[[ DATA SUPPLIED open ]]

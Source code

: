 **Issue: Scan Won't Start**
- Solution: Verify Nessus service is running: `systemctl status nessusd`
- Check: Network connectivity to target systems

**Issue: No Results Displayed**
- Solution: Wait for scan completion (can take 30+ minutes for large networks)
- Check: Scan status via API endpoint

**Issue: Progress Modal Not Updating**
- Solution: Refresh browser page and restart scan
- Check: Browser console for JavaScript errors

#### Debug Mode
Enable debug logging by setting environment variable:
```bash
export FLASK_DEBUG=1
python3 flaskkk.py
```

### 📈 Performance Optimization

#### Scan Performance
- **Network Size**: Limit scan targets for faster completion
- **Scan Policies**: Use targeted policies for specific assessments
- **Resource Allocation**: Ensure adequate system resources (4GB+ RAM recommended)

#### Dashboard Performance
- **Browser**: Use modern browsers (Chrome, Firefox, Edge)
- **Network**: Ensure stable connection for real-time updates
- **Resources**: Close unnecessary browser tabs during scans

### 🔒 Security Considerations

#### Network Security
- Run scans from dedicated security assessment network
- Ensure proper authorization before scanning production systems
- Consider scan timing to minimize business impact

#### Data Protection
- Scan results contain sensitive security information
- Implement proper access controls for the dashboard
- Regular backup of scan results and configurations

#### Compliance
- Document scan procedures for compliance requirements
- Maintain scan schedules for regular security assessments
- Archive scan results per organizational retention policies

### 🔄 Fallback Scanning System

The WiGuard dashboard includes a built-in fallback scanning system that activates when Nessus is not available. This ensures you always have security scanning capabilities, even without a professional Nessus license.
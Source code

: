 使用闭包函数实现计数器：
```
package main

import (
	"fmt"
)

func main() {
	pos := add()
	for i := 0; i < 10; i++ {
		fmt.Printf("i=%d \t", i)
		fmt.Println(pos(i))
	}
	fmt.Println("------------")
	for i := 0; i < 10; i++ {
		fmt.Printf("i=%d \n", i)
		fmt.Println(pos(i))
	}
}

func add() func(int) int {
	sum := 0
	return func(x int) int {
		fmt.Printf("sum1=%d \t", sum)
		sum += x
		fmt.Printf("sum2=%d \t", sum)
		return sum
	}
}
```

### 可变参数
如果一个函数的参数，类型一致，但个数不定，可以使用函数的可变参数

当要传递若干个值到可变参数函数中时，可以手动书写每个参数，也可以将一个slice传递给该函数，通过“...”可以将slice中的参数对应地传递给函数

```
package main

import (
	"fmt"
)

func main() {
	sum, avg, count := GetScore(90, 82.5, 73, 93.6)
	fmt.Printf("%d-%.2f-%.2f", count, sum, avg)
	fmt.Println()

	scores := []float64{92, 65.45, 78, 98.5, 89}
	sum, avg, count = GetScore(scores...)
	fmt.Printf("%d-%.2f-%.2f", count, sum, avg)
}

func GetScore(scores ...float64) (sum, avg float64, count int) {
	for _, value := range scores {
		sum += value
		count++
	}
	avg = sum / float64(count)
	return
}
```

[[ DATA SUPPLIED closed ]]

- **EXERCISE PROMPT**: Starting at the line above that contains "- **Network**: Ensure", repeat each line exactly up to and including the line that contains "- Archive scan", and stop there.

- **SOLUTION**:
- **Network**: Ensure stable connection for real-time updates
- **Resources**: Close unnecessary browser tabs during scans

### 🔒 Security Considerations

#### Network Security
- Run scans from dedicated security assessment network
- Ensure proper authorization before scanning production systems
- Consider scan timing to minimize business impact

#### Data Protection
- Scan results contain sensitive security information
- Implement proper access controls for the dashboard
- Regular backup of scan results and configurations

#### Compliance
- Document scan procedures for compliance requirements
- Maintain scan schedules for regular security assessments
- Archive scan results per organizational retention policies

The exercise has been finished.